Case Study: Ajax, Celtic and Benfica
Let’s look at the example of Ajax. In 2023 they raised €157m through player sales and chose to spend €112m of it on new talent, including eight players valued €6m or above, which they hadn’t done before, nor since.
That summer splurge is now regarded as Ajax’s disaster, setting the club back significantly and ultimately meant they missed out on Champions League in 24/25. In short, you can’t take that many punts and afford to get them wrong.
Celtic, too, have suffered similar struggles. They took a €45m swing in the summer of 2024, but of the four signings €7m or above, one has been injured for nearly a year (Jota), one has gone (Adam Idah), while to say that the other two have flattered to deceive would be putting it lightly (Arne Engels and Austin Trusty).

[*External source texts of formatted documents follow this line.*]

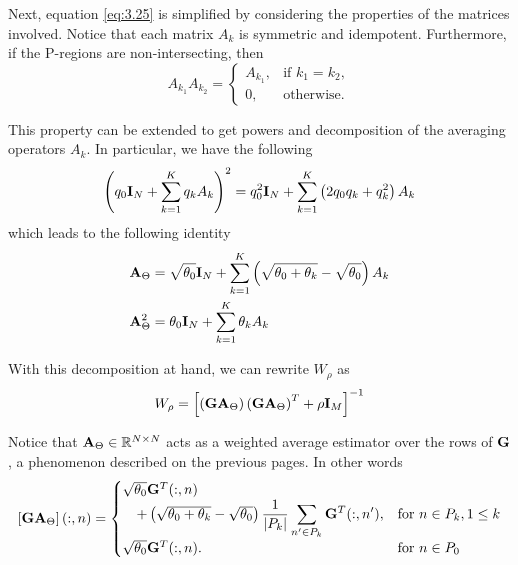 
Next, equation \eqref{eq:3.25} is simplified by considering the properties of the matrices involved.
%
Notice that each matrix $A_k$ is symmetric and idempotent.
%
Furthermore, if the P-regions are non-intersecting, then
\begin{equation}
    A_{k_1} A_{k_2} = 
    \begin{cases}
        A_{k_1}, &\text{if } k_1=k_2, \\
        0, &\text{otherwise.}
    \end{cases}
    \label{eq:3.27}
\end{equation}

This property can be extended to get powers and decomposition of the averaging operators $A_k$.
%
In particular, we have the following
\begin{equation}
    \left( q_0 \mathbf{I}_N + \sum_{k=1}^K q_k A_k \right)^2
    =
    q_0^2 \mathbf{I}_N + \sum_{k=1}^K \left( 2q_0 q_k + q_k^2 \right) A_k
\end{equation}
which leads to the following identity
\begin{align}
    \mathbf{A}_{\Theta} &=
    \sqrt{\theta_0} \mathbf{I}_N + \sum_{k=1}^K \left( \sqrt{\theta_0+\theta_k}-\sqrt{\theta_0} \right) A_k
    \\
    \mathbf{A}_{\Theta}^2
    &=
    {\theta_0} \mathbf{I}_N + \sum_{k=1}^K {\theta_k} A_k
\end{align}

With this decomposition at hand, we can rewrite $W_\rho$ as
\begin{equation}
    W_\rho =
    \left[  \left( \mathbf{G} \mathbf{A}_{{\Theta}} \right) \left( \mathbf{G} \mathbf{A}_{{\Theta}} \right)^T
    + \rho \mathbf{I}_M  \right]^{-1}
\end{equation}

Notice that $\mathbf{A}_\Theta\in \mathbb{R}^{N\times N}$ acts as a weighted average estimator over the rows of $\mathbf{G}$, a phenomenon described on the previous pages. In other words
\begin{equation}
    \left[ \mathbf{G} \mathbf{A}_\Theta \right](:, n) =
    \begin{cases}
    \sqrt{\theta_0} \mathbf{G}^T(:,n) 
    \\
    \quad + \left( \sqrt{\theta_0+\theta_k}-\sqrt{\theta_0} \right) \displaystyle\frac{1}{\left| {P_k} \right|} \sum_{n' \in P_k} \mathbf{G}^T(:, n'), &\text{for } n\in P_k, 1\leq k \\
    \sqrt{\theta_0} \mathbf{G}^T(:,n).
    &\text{for } n\in P_0
    \end{cases}
\end{equation}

Benfica this summer have splurged over €100m and their reward for three €20m+ deals has been to be 10 points off the Primeira Liga pace, while they remarkably had to rely on one of the craziest moments of the season - a goal in the last minute against Real Madrid scored by their goalkeeper - to survive in the Champions League.
To a lesser extent Club Brugge, competing with the hyper-advanced Tony Bloom-backed Union Saint-Gilloise, spent more than they had ever done in a single summer but the season so far sees a sacked coach, trailing in the league, and making the Champions League playoff by just a single point.
OKAY…
Bear with us, we’re getting there. The fact is that the scouting networks are so deep, data so readily available and teams largely homogenous in their approach that the talent pool has drastically shifted and this subset of teams are left with nowhere to go.
Tactical styles evolve, as always, but ball-playing centre-backs, and quick, effective wingers are the current trend. What is unlikely to shift back, however, is age profile. Everyone wants a player in the 19-24 bracket, and this is because of perceived sell-on value. If you are 28 and signing a five-year deal, the likely end-of-contract trade is a free one, and so clubs try to look younger to guarantee a return, even if a deal doesn’t work out.
As the Premier League hoovers up everything, we’re almost at a tipping point. How do you run a club in the middle?